TV advertising to seed an online experience

I was at an IAB Auto’s conference and heard a great talk by a copy man writing for Mercedes – He went on to talk about the traditional marketing split especially around new car launches – which is to spend most of the budget on TV which is designed to blanket bomb as wider audience as possible, with the idea of hitting a few targets. And spend any remaining budget on PR to prolong the ad campaign. You can get a reasonable estimate of the number TV miss by looking at the adoption of TiVo’s ad disabler.

Add to this the diminishing numbers of eyeballs for television compared to that of online, and you may be thinking I’m about to point out the bleeding obvious.

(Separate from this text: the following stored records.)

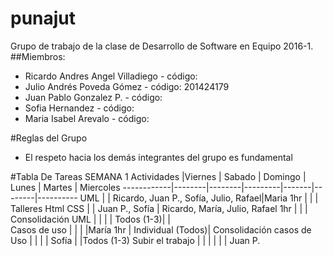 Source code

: # punajut
Grupo de trabajo de la clase de Desarrollo de Software en Equipo 2016-1.
##Miembros:
* Ricardo Andres Angel Villadiego - código:
* Julio Andrés Poveda Gómez - código: 201424179
* Juan Pablo Gonzalez P. - código:
* Sofia Hernandez - código:
* Maria Isabel Arevalo - código:
 

#Reglas del Grupo
* El respeto hacia los demás integrantes del grupo es fundamental

#Tabla De Tareas SEMANA 1
Actividades |Viernes | Sabado | Domingo | Lunes | Martes | Miercoles 
------------|--------|--------|---------|-------|--------|----------
UML      |        | Ricardo, Juan P., Sofía, Julio, Rafael|Maria 1hr         |       |        |          
Talleres Html CSS |       | Juan P., Sofía | Ricardo, María, Julio, Rafael 1hr |         |       |        
Consolidación UML |       |        |         | Todos (1-3)|       |        
Casos de uso |       |        |         |María 1hr | Individual (Todos)|
Consolidación casos de Uso |       |        |         |    Sofía  |       |Todos (1-3)
Subir el trabajo |       |        |         |          |       | Juan P.
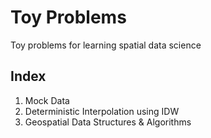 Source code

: # Toy Problems

Toy problems for learning spatial data science

## Index

1. Mock Data
2. Deterministic Interpolation using IDW
3. Geospatial Data Structures & Algorithms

But, I’m not really interested in the move from TV to online. Well I am, but, this conversation is already maturing and the data is all there for everyone to see.

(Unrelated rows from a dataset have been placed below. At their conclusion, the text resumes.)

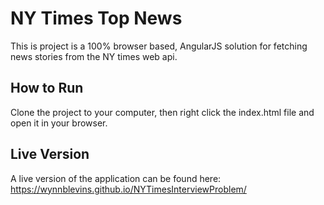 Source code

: # NY Times Top News
This is project is a 100% browser based, AngularJS solution for fetching news stories from the NY times web api.  

## How to Run
Clone the project to your computer, then right click the index.html file and open it in your browser.

## Live Version
A live version of the application can be found here: https://wynnblevins.github.io/NYTimesInterviewProblem/ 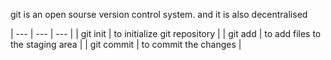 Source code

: git is an open sourse version control system. and it is also decentralised

| --- | --- | --- |
| git init | to initialize git repository |
| git add | to add files to the staging area |
| git commit | to commit the changes |

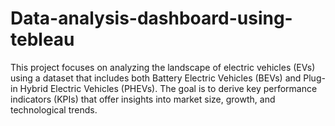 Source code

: # Data-analysis-dashboard-using-tebleau
This project focuses on analyzing the landscape of electric vehicles (EVs) using a dataset that includes both Battery Electric Vehicles (BEVs) and Plug-in Hybrid Electric Vehicles (PHEVs). The goal is to derive key performance indicators (KPIs) that offer insights into market size, growth, and technological trends.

I’m more interested in how TV could be used to seed an online experience- a push pull approach that’s more effective and makes much more economic sense.

Returning back to my short pseudo scientific study of the Kevin Bacon YouTube phenomenon [YouTube has since removed that video], where Graham Norton’s TV program increased the number of views for that particular Kevin Bacon video by 600+ overnight - and then WOM increased it by another 30,00 views over the following week – it was clear that the diffusion of the information through online and offline WOM plaid the bigger role in spreading the video. But, TV definitely plaid its part in getting the ball rolling.

More importantly this was not an expensive TV ad, but a mention on a TV program which was targeted at an audience that was more likely to find it funny and have friends who also shared their sense of humour.

If we translate this to TV advertising – let’s not spend all the marketing budget on the TV ad experience, which most people are not going to see it and out of those that do, few will act on it. Instead use TV as a cheap trigger to a more satisfying online experience. Kind of make TV not the main course which is a very expensive main course, but a targeted entrée – that’s cheaper to produce and aired on a cheaper slot which is more focussed to an audience that’s more likely to watch it and spread the message.

Spend the lion’s share of the budget on hte product and creating a useful engaging online experience which is more likely to spread and gain attention for a longer period.